Isolating the encounters can create troubles when linking it to its surroundings. You don’t want your horror adventures to feel as if they have a defined border, outside of which the world is perfectly fine (unless that plays into the specific encounter). Try not to have detours from the encounter’s center that would see players leaving the threat’s influence. Instead, consider having the events lead them to other affected areas or even closer to the source where the effects and pressure are more apparent. This serves to gradually build fear and stress until the climax. The only breaks should be small reprieves for the sake of your players. This not only helps with consistency and tone but also adds a greater reward for success. The first signs of regular life after leaving the encounter will act as an exhale of relief.
While moving within your horror adventures should give a feeling of disconnection, it is still important to still integrate them into your world. The simplest way to do this is for people nearby to have a passing knowledge of the events or circumstances. In terms of towns and temporary influences (murders, monsters, cults), this can take the form of rumors that have drifted out. By nature, not much will have escaped the area due to not many people escaping. Inhabitants of a neighboring town might recognize a lack of shipments or travelers or mention talk of “nasty business” in the affected area. If asked why nothing has been done about it, you can either tease a previous attempt or simply mention a local guard force, understaffed and struggling against the threat.

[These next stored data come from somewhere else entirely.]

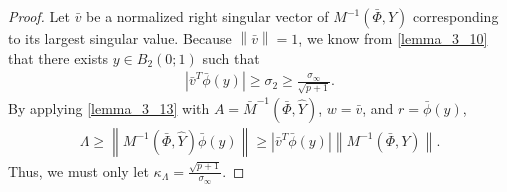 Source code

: \begin{proof}
Let $\bar v$ be a normalized right singular vector of $M^{-1}\left(\bar \Phi, Y\right)$ corresponding to its largest singular value.
Because $\left\|\bar v\right\| = 1$, we know from \cref{lemma_3_10} that there exists $y \in B_2\left(0; 1\right)$ such that
\begin{align*}
\left| {\bar v}^T \bar {\phi}(y) \right| \ge \sigma_2 \ge \frac {\sigma_{\infty}}{\sqrt{p+1}}.
\end{align*}
By applying \cref{lemma_3_13} with $A={\bar M}^{-1}\left(\bar \Phi, \hat Y\right)$, $w = \bar v$, and $r = \bar \phi(y)$,
\begin{align*}
\Lambda \ge \left\|M^{-1}\left(\bar \Phi, \hat Y\right) \bar{\phi}(y)\right\| \ge |\bar v^T \bar \phi(y)| \left\|M^{-1}\left(\bar \Phi, Y\right)\right\|.
\end{align*}
Thus, we must only let $\kappa_{\Lambda} = \frac {\sqrt{p+1}}{\sigma_{\infty}}$.

\end{proof}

Encounters involving hauntings, curses, or corrupted landscapes can be similarly teased before entry. In this case, it is most likely that people in the immediate vicinity will be aware of the rumors and stories. You can position them either as local legends or as a known issue. In the former, neighbors can mention different recountings as one might when speaking to tourists. Characters can be split between those that do and do not believe them to be real, acting with fitting levels of frivolity. In the case that the encounter’s contents proven, stories will shift to warnings from first-hand witnesses. Locals will shy away from the areas, adjusting their lives to avoid it. They will likely also have more concrete information to pass on.
Both of these options work to connect your encounters with the larger world before players enter. This is done to alleviate the negative effects of isolation, such as a slowed campaign pace or even feeling like filler. The next steps to preventing this come from maintaining flow within the encounters, which we will cover next. A final note is that these connections can also be done after the encounter. The same characters that would warn the party might congratulate or be impressed by them on the other side. Perhaps an innkeeper who profits from the area’s reputation could offer the players a free meal in exchange for their story?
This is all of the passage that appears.